Ecco perché a più riprese nel romanzo vengono osservate la necessità dell’esser fragili, talvolta incoerenti, poiché l’uomo si modifica in maniera irriconoscibile come effetto di certe ostinazioni, e la complessità sensibile che le macchine appiattiscono; caratteristiche che difficilmente s’incorporano all’ambiente tecnologico. Poiché «l’indugiare o il titubare, che sarebbero costitutivi dell’agire, vengono percepiti come un disturbo delle operazioni che danneggia l’efficienza» [2], l’uomo cede il suo ruolo centrale, allontanandosi dalla natura.

Sono perciò lecite le agitazioni di Luca di fronte ai rapidi cambiamenti tecnologici, per quanto di volta in volta circoscritti, che presi uno dopo l’altro in successione cronologica restano invisibili alla società, ma che sommati falsano il quotidiano portando via parte di umanità (è la storia della rana nell’acqua bollente “raccontata” da Noam Chomsky).

Già dal primo capitolo, con una narrazione in prima persona volutamente arrogante e riflessiva, il protagonista descrive una realtà che pare alterata al lettore, guastata da un cinismo estremizzato, a tratti parodico, che lo caratterizzerà fino alla fine.

Questa tuttavia non è una storpiatura, ma una verità che passa inosservata: con atteggiamento distaccato e oggettivo vengono presi in esame i particolari e i possibili effetti, fatti confronti, tenendo in considerazione il contesto e mettendo in evidenza ciò a cui si potrebbe facilmente rinunciare e, viceversa, quelle cose che varrebbe la pena non trascurare.

Per muovere alla consapevolezza di un problema sempre «meno innocuo», Elettra Groppo allontana progressivamente il protagonista dalla visuale, forzando il lettore a servirsi d’uno sguardo più d’insieme. Legata per analogia all’apertura visiva, la forma estremamente variabile nel corso della narrazione rende lecito parlare di trasversalità di genere: sono presenti capitoli di taglio saggistico, altri romanzati. La parte centrale riporta poi alcuni articoli presi dalla rubrica giornalistica Techno Life, curata dallo stesso Luca.

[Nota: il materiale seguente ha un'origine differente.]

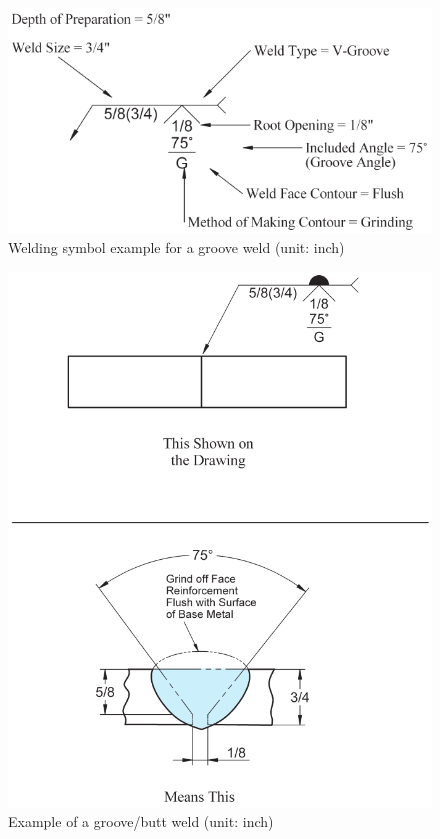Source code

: \begin{figure}[H]
\centering
\includegraphics{PIC/CH07/EXAMPLE/BW}
\caption{Welding symbol example for a groove weld (unit: inch) \citep{Corgan2017}}
\end{figure}
\begin{figure}[H]
\centering
\includegraphics{PIC/CH07/EXAMPLE/BW2}
\caption{Example of a groove/butt weld (unit: inch) \citep{Corgan2017}}
\end{figure}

In questo capitolo oggetti e ragionamenti sono distribuiti in ordine di innovazione, muovendosi perciò dai più attuali e verosimili ai più fantascientifici, senza che tuttavia nulla esca da ciò che verrebbe definito razionalmente possibile: dal mantenimento dell’individualità, le storpiature dei media e la politica del “mi avete frainteso”, ai cambiamenti climatici, la fretta, la privacy, il piacere e la solitudine.

Ciò che Luca desidera è un mondo fatto di carne e non di ferro: vengono a mancare gli artigiani, l’autenticità e la naturalezza dei prodotti e degli affetti, poiché «a una creatura umana distante si può pensare e si può afferrare una creatura umana vicina, tutto il resto sorpassa le forze umane» [3].

A contrasto con ciò che viene detto e con gli atteggiamenti delle figure accanto al protagonista, a loro agio fra automi e dispositivi, si afferra un nervosismo leggero e sconfortato, che sarebbe un errore associare al singolo.

Di nuovo, l’essere umano è «l’imprevisto, il possibile mutamento» in grado di muoversi indipendentemente; ha volontà di scegliere se sottostare al rapido evolversi delle cose, nel caso in cui giudichi razionale o comodo non opporsi al guadagno, che sia di molti o di pochi, o se allontanarsene a fatica. E se poi quest’ultima possibilità venisse negata, sarebbe ancora concesso soffrirne.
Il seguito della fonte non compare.